_Collection entries_.
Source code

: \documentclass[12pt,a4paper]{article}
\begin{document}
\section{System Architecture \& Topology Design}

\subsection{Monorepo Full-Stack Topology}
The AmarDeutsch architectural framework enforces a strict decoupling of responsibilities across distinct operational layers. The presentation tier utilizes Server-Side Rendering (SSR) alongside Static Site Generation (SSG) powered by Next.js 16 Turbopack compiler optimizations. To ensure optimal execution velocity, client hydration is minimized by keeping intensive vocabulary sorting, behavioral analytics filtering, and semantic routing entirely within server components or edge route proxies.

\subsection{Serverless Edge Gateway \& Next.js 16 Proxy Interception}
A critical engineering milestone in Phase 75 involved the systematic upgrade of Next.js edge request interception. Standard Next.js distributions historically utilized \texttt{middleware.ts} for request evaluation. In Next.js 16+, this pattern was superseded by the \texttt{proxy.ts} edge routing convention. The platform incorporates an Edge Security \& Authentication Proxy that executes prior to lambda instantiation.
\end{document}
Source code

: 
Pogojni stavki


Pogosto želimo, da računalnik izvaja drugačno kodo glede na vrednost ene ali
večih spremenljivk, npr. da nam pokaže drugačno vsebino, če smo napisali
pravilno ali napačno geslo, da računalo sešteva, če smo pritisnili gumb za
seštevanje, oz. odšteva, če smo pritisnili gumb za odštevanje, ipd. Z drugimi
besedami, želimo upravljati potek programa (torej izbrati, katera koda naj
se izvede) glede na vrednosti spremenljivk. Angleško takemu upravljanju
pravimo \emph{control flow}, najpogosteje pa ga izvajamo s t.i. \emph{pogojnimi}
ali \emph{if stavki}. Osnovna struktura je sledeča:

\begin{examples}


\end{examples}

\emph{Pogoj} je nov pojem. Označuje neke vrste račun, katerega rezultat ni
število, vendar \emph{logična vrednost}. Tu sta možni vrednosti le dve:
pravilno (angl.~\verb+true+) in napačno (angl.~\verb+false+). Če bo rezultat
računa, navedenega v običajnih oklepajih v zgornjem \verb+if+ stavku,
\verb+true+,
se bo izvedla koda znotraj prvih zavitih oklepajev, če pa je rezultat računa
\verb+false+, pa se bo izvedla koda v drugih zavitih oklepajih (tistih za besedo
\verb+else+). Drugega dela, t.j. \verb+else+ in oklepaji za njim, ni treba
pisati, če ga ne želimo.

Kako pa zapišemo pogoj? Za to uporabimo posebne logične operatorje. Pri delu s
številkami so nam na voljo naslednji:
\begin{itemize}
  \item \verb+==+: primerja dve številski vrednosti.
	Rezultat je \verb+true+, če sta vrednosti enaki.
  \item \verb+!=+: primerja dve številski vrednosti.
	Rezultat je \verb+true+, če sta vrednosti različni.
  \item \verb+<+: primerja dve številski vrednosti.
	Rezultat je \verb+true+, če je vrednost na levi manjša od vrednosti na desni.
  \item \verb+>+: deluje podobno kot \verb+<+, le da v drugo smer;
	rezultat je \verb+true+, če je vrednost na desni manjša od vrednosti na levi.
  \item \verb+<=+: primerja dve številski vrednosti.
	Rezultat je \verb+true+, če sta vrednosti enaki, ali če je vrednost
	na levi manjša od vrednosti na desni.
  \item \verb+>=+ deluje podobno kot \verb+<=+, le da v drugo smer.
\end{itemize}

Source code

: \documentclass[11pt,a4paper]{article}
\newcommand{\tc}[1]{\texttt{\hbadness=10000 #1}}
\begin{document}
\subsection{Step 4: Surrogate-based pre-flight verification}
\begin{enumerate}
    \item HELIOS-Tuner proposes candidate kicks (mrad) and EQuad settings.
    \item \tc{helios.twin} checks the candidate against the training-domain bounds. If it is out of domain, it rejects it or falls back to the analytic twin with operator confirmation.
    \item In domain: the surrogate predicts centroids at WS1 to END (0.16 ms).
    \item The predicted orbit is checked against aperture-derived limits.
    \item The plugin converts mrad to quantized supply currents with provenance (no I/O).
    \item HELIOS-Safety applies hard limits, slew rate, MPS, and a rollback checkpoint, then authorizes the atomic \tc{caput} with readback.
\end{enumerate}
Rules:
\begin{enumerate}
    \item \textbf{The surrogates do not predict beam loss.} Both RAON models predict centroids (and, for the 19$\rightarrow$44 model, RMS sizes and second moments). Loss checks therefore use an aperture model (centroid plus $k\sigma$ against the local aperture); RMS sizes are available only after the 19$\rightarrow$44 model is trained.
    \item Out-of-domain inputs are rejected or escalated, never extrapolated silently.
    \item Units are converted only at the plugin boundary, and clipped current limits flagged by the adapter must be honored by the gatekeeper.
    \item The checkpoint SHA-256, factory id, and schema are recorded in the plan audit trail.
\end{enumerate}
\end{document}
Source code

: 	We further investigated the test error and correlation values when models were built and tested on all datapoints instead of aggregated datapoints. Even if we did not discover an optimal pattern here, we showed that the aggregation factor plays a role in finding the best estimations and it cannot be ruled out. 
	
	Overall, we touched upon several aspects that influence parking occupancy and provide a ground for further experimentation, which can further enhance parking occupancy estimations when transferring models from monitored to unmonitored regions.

_WHAT YOU HAVE TO DO_.
The records above must be repeated exactly, every one of them.

_ANSWER TO THE EXERCISE_.
Source code

: \documentclass[12pt,a4paper]{article}
\begin{document}
\section{System Architecture \& Topology Design}

\subsection{Monorepo Full-Stack Topology}
The AmarDeutsch architectural framework enforces a strict decoupling of responsibilities across distinct operational layers. The presentation tier utilizes Server-Side Rendering (SSR) alongside Static Site Generation (SSG) powered by Next.js 16 Turbopack compiler optimizations. To ensure optimal execution velocity, client hydration is minimized by keeping intensive vocabulary sorting, behavioral analytics filtering, and semantic routing entirely within server components or edge route proxies.

\subsection{Serverless Edge Gateway \& Next.js 16 Proxy Interception}
A critical engineering milestone in Phase 75 involved the systematic upgrade of Next.js edge request interception. Standard Next.js distributions historically utilized \texttt{middleware.ts} for request evaluation. In Next.js 16+, this pattern was superseded by the \texttt{proxy.ts} edge routing convention. The platform incorporates an Edge Security \& Authentication Proxy that executes prior to lambda instantiation.
\end{document}
Source code

: 
Pogojni stavki


Pogosto želimo, da računalnik izvaja drugačno kodo glede na vrednost ene ali
večih spremenljivk, npr. da nam pokaže drugačno vsebino, če smo napisali
pravilno ali napačno geslo, da računalo sešteva, če smo pritisnili gumb za
seštevanje, oz. odšteva, če smo pritisnili gumb za odštevanje, ipd. Z drugimi
besedami, želimo upravljati potek programa (torej izbrati, katera koda naj
se izvede) glede na vrednosti spremenljivk. Angleško takemu upravljanju
pravimo \emph{control flow}, najpogosteje pa ga izvajamo s t.i. \emph{pogojnimi}
ali \emph{if stavki}. Osnovna struktura je sledeča:

\begin{examples}


\end{examples}

\emph{Pogoj} je nov pojem. Označuje neke vrste račun, katerega rezultat ni
število, vendar \emph{logična vrednost}. Tu sta možni vrednosti le dve:
pravilno (angl.~\verb+true+) in napačno (angl.~\verb+false+). Če bo rezultat
računa, navedenega v običajnih oklepajih v zgornjem \verb+if+ stavku,
\verb+true+,
se bo izvedla koda znotraj prvih zavitih oklepajev, če pa je rezultat računa
\verb+false+, pa se bo izvedla koda v drugih zavitih oklepajih (tistih za besedo
\verb+else+). Drugega dela, t.j. \verb+else+ in oklepaji za njim, ni treba
pisati, če ga ne želimo.

Kako pa zapišemo pogoj? Za to uporabimo posebne logične operatorje. Pri delu s
številkami so nam na voljo naslednji:
\begin{itemize}
  \item \verb+==+: primerja dve številski vrednosti.
	Rezultat je \verb+true+, če sta vrednosti enaki.
  \item \verb+!=+: primerja dve številski vrednosti.
	Rezultat je \verb+true+, če sta vrednosti različni.
  \item \verb+<+: primerja dve številski vrednosti.
	Rezultat je \verb+true+, če je vrednost na levi manjša od vrednosti na desni.
  \item \verb+>+: deluje podobno kot \verb+<+, le da v drugo smer;
	rezultat je \verb+true+, če je vrednost na desni manjša od vrednosti na levi.
  \item \verb+<=+: primerja dve številski vrednosti.
	Rezultat je \verb+true+, če sta vrednosti enaki, ali če je vrednost
	na levi manjša od vrednosti na desni.
  \item \verb+>=+ deluje podobno kot \verb+<=+, le da v drugo smer.
\end{itemize}

Source code

: \documentclass[11pt,a4paper]{article}
\newcommand{\tc}[1]{\texttt{\hbadness=10000 #1}}
\begin{document}
\subsection{Step 4: Surrogate-based pre-flight verification}
\begin{enumerate}
    \item HELIOS-Tuner proposes candidate kicks (mrad) and EQuad settings.
    \item \tc{helios.twin} checks the candidate against the training-domain bounds. If it is out of domain, it rejects it or falls back to the analytic twin with operator confirmation.
    \item In domain: the surrogate predicts centroids at WS1 to END (0.16 ms).
    \item The predicted orbit is checked against aperture-derived limits.
    \item The plugin converts mrad to quantized supply currents with provenance (no I/O).
    \item HELIOS-Safety applies hard limits, slew rate, MPS, and a rollback checkpoint, then authorizes the atomic \tc{caput} with readback.
\end{enumerate}
Rules:
\begin{enumerate}
    \item \textbf{The surrogates do not predict beam loss.} Both RAON models predict centroids (and, for the 19$\rightarrow$44 model, RMS sizes and second moments). Loss checks therefore use an aperture model (centroid plus $k\sigma$ against the local aperture); RMS sizes are available only after the 19$\rightarrow$44 model is trained.
    \item Out-of-domain inputs are rejected or escalated, never extrapolated silently.
    \item Units are converted only at the plugin boundary, and clipped current limits flagged by the adapter must be honored by the gatekeeper.
    \item The checkpoint SHA-256, factory id, and schema are recorded in the plan audit trail.
\end{enumerate}
\end{document}
Source code

: 	We further investigated the test error and correlation values when models were built and tested on all datapoints instead of aggregated datapoints. Even if we did not discover an optimal pattern here, we showed that the aggregation factor plays a role in finding the best estimations and it cannot be ruled out. 
	
	Overall, we touched upon several aspects that influence parking occupancy and provide a ground for further experimentation, which can further enhance parking occupancy estimations when transferring models from monitored to unmonitored regions.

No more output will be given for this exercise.